━━━━━ GIVEN RECORDS

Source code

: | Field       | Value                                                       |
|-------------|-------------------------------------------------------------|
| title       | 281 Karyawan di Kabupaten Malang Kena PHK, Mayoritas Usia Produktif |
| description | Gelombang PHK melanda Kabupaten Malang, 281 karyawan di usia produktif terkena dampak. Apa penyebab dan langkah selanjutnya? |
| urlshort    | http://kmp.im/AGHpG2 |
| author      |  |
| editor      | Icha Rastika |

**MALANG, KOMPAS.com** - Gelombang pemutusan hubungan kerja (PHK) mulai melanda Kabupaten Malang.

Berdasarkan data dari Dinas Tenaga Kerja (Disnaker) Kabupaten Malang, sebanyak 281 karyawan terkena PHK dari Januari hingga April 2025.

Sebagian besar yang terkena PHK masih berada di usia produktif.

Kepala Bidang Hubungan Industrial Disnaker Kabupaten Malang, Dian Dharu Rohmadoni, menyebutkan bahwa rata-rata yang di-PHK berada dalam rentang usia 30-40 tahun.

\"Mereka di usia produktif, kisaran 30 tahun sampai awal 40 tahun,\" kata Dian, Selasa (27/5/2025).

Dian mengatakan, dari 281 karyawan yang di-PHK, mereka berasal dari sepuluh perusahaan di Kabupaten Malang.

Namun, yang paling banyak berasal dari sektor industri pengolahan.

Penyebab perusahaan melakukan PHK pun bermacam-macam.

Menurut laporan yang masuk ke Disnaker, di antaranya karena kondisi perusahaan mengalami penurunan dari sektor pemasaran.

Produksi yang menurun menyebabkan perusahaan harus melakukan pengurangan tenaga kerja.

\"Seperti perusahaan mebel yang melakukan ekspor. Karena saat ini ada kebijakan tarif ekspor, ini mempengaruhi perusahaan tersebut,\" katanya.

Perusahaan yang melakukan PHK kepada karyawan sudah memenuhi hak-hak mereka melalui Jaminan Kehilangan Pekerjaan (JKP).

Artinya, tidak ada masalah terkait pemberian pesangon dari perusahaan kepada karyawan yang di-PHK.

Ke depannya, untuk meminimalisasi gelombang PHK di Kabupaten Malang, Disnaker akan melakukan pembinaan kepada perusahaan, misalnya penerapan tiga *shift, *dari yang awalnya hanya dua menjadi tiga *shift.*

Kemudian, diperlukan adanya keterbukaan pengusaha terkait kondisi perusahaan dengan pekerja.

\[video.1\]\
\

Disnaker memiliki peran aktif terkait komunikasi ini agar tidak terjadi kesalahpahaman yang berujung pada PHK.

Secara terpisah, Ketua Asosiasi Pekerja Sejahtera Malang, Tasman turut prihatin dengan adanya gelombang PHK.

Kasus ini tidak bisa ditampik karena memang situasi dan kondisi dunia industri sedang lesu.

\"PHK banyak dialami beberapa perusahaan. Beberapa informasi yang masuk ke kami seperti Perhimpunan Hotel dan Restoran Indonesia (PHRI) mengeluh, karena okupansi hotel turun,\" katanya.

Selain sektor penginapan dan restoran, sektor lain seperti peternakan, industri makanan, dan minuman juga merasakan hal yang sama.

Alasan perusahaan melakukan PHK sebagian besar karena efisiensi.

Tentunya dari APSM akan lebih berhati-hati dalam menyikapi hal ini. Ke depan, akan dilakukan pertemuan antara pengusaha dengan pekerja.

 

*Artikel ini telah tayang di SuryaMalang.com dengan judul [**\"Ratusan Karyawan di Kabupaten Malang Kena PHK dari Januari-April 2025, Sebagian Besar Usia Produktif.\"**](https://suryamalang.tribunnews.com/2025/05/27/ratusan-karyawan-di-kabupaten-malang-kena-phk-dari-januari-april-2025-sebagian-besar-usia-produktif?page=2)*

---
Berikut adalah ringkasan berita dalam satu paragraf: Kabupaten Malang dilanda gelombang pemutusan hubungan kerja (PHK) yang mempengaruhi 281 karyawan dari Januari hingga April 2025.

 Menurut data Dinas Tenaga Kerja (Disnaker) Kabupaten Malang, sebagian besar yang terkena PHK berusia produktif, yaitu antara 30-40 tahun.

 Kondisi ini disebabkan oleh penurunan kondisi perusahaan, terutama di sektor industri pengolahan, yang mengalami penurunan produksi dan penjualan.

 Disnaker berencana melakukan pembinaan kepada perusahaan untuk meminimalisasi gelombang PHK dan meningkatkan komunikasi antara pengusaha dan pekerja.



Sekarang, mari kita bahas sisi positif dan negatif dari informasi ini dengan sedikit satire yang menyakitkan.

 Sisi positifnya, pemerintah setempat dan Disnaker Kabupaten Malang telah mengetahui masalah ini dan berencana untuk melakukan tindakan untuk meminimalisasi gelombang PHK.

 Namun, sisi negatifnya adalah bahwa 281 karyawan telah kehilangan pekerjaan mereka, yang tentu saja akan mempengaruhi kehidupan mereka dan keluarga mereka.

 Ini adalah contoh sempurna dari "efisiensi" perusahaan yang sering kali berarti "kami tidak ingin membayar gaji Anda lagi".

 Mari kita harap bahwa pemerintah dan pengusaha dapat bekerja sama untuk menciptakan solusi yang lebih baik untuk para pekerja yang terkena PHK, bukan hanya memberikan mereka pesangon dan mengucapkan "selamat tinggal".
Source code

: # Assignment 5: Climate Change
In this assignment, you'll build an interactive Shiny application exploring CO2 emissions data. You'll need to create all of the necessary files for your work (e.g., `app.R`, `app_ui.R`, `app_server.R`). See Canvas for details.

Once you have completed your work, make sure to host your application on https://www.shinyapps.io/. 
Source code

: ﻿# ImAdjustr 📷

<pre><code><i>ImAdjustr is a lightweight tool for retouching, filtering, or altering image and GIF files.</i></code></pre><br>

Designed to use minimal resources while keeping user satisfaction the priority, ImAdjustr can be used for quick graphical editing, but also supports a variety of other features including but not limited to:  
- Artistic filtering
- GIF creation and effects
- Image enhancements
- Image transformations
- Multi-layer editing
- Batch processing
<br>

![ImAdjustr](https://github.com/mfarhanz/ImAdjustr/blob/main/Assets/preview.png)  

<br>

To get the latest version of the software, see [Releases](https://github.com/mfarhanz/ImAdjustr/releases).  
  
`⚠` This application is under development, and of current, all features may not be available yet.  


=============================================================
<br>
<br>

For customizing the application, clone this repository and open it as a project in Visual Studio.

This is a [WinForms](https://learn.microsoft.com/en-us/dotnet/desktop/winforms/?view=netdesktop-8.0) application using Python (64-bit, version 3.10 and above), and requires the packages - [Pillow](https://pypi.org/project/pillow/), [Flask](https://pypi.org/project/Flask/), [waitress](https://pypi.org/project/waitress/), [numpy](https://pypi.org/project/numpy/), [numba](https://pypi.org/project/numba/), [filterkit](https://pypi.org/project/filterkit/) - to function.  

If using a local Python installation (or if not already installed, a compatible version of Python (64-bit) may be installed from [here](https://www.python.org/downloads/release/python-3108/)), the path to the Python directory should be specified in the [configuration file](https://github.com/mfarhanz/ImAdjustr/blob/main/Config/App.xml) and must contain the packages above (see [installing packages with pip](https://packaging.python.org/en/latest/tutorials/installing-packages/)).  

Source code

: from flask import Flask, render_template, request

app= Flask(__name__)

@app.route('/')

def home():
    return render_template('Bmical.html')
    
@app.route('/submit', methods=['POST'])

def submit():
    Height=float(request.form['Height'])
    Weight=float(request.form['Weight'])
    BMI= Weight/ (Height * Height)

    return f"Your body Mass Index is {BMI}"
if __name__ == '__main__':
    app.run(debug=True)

━━━━━━━━━━

=== YOUR INSTRUCTIONS ===
Give all the lines above again, exactly.

=== WRITTEN ANSWER ===
Source code

: | Field       | Value                                                       |
|-------------|-------------------------------------------------------------|
| title       | 281 Karyawan di Kabupaten Malang Kena PHK, Mayoritas Usia Produktif |
| description | Gelombang PHK melanda Kabupaten Malang, 281 karyawan di usia produktif terkena dampak. Apa penyebab dan langkah selanjutnya? |
| urlshort    | http://kmp.im/AGHpG2 |
| author      |  |
| editor      | Icha Rastika |

**MALANG, KOMPAS.com** - Gelombang pemutusan hubungan kerja (PHK) mulai melanda Kabupaten Malang.

Berdasarkan data dari Dinas Tenaga Kerja (Disnaker) Kabupaten Malang, sebanyak 281 karyawan terkena PHK dari Januari hingga April 2025.

Sebagian besar yang terkena PHK masih berada di usia produktif.

Kepala Bidang Hubungan Industrial Disnaker Kabupaten Malang, Dian Dharu Rohmadoni, menyebutkan bahwa rata-rata yang di-PHK berada dalam rentang usia 30-40 tahun.

\"Mereka di usia produktif, kisaran 30 tahun sampai awal 40 tahun,\" kata Dian, Selasa (27/5/2025).

Dian mengatakan, dari 281 karyawan yang di-PHK, mereka berasal dari sepuluh perusahaan di Kabupaten Malang.

Namun, yang paling banyak berasal dari sektor industri pengolahan.

Penyebab perusahaan melakukan PHK pun bermacam-macam.

Menurut laporan yang masuk ke Disnaker, di antaranya karena kondisi perusahaan mengalami penurunan dari sektor pemasaran.

Produksi yang menurun menyebabkan perusahaan harus melakukan pengurangan tenaga kerja.

\"Seperti perusahaan mebel yang melakukan ekspor. Karena saat ini ada kebijakan tarif ekspor, ini mempengaruhi perusahaan tersebut,\" katanya.

Perusahaan yang melakukan PHK kepada karyawan sudah memenuhi hak-hak mereka melalui Jaminan Kehilangan Pekerjaan (JKP).

Artinya, tidak ada masalah terkait pemberian pesangon dari perusahaan kepada karyawan yang di-PHK.

Ke depannya, untuk meminimalisasi gelombang PHK di Kabupaten Malang, Disnaker akan melakukan pembinaan kepada perusahaan, misalnya penerapan tiga *shift, *dari yang awalnya hanya dua menjadi tiga *shift.*

Kemudian, diperlukan adanya keterbukaan pengusaha terkait kondisi perusahaan dengan pekerja.

\[video.1\]\
\

Disnaker memiliki peran aktif terkait komunikasi ini agar tidak terjadi kesalahpahaman yang berujung pada PHK.

Secara terpisah, Ketua Asosiasi Pekerja Sejahtera Malang, Tasman turut prihatin dengan adanya gelombang PHK.

Kasus ini tidak bisa ditampik karena memang situasi dan kondisi dunia industri sedang lesu.

\"PHK banyak dialami beberapa perusahaan. Beberapa informasi yang masuk ke kami seperti Perhimpunan Hotel dan Restoran Indonesia (PHRI) mengeluh, karena okupansi hotel turun,\" katanya.

Selain sektor penginapan dan restoran, sektor lain seperti peternakan, industri makanan, dan minuman juga merasakan hal yang sama.

Alasan perusahaan melakukan PHK sebagian besar karena efisiensi.

Tentunya dari APSM akan lebih berhati-hati dalam menyikapi hal ini. Ke depan, akan dilakukan pertemuan antara pengusaha dengan pekerja.

 

*Artikel ini telah tayang di SuryaMalang.com dengan judul [**\"Ratusan Karyawan di Kabupaten Malang Kena PHK dari Januari-April 2025, Sebagian Besar Usia Produktif.\"**](https://suryamalang.tribunnews.com/2025/05/27/ratusan-karyawan-di-kabupaten-malang-kena-phk-dari-januari-april-2025-sebagian-besar-usia-produktif?page=2)*

---
Berikut adalah ringkasan berita dalam satu paragraf: Kabupaten Malang dilanda gelombang pemutusan hubungan kerja (PHK) yang mempengaruhi 281 karyawan dari Januari hingga April 2025.

 Menurut data Dinas Tenaga Kerja (Disnaker) Kabupaten Malang, sebagian besar yang terkena PHK berusia produktif, yaitu antara 30-40 tahun.

 Kondisi ini disebabkan oleh penurunan kondisi perusahaan, terutama di sektor industri pengolahan, yang mengalami penurunan produksi dan penjualan.

 Disnaker berencana melakukan pembinaan kepada perusahaan untuk meminimalisasi gelombang PHK dan meningkatkan komunikasi antara pengusaha dan pekerja.



Sekarang, mari kita bahas sisi positif dan negatif dari informasi ini dengan sedikit satire yang menyakitkan.

 Sisi positifnya, pemerintah setempat dan Disnaker Kabupaten Malang telah mengetahui masalah ini dan berencana untuk melakukan tindakan untuk meminimalisasi gelombang PHK.

 Namun, sisi negatifnya adalah bahwa 281 karyawan telah kehilangan pekerjaan mereka, yang tentu saja akan mempengaruhi kehidupan mereka dan keluarga mereka.

 Ini adalah contoh sempurna dari "efisiensi" perusahaan yang sering kali berarti "kami tidak ingin membayar gaji Anda lagi".

 Mari kita harap bahwa pemerintah dan pengusaha dapat bekerja sama untuk menciptakan solusi yang lebih baik untuk para pekerja yang terkena PHK, bukan hanya memberikan mereka pesangon dan mengucapkan "selamat tinggal".
Source code

: # Assignment 5: Climate Change
In this assignment, you'll build an interactive Shiny application exploring CO2 emissions data. You'll need to create all of the necessary files for your work (e.g., `app.R`, `app_ui.R`, `app_server.R`). See Canvas for details.

Once you have completed your work, make sure to host your application on https://www.shinyapps.io/. 
Source code

: ﻿# ImAdjustr 📷

<pre><code><i>ImAdjustr is a lightweight tool for retouching, filtering, or altering image and GIF files.</i></code></pre><br>

Designed to use minimal resources while keeping user satisfaction the priority, ImAdjustr can be used for quick graphical editing, but also supports a variety of other features including but not limited to:  
- Artistic filtering
- GIF creation and effects
- Image enhancements
- Image transformations
- Multi-layer editing
- Batch processing
<br>

![ImAdjustr](https://github.com/mfarhanz/ImAdjustr/blob/main/Assets/preview.png)  

<br>

To get the latest version of the software, see [Releases](https://github.com/mfarhanz/ImAdjustr/releases).  
  
`⚠` This application is under development, and of current, all features may not be available yet.  


=============================================================
<br>
<br>

For customizing the application, clone this repository and open it as a project in Visual Studio.

This is a [WinForms](https://learn.microsoft.com/en-us/dotnet/desktop/winforms/?view=netdesktop-8.0) application using Python (64-bit, version 3.10 and above), and requires the packages - [Pillow](https://pypi.org/project/pillow/), [Flask](https://pypi.org/project/Flask/), [waitress](https://pypi.org/project/waitress/), [numpy](https://pypi.org/project/numpy/), [numba](https://pypi.org/project/numba/), [filterkit](https://pypi.org/project/filterkit/) - to function.  

If using a local Python installation (or if not already installed, a compatible version of Python (64-bit) may be installed from [here](https://www.python.org/downloads/release/python-3108/)), the path to the Python directory should be specified in the [configuration file](https://github.com/mfarhanz/ImAdjustr/blob/main/Config/App.xml) and must contain the packages above (see [installing packages with pip](https://packaging.python.org/en/latest/tutorials/installing-packages/)).  

Source code

: from flask import Flask, render_template, request

app= Flask(__name__)

@app.route('/')

def home():
    return render_template('Bmical.html')
    
@app.route('/submit', methods=['POST'])

def submit():
    Height=float(request.form['Height'])
    Weight=float(request.form['Weight'])
    BMI= Weight/ (Height * Height)

    return f"Your body Mass Index is {BMI}"
if __name__ == '__main__':
    app.run(debug=True)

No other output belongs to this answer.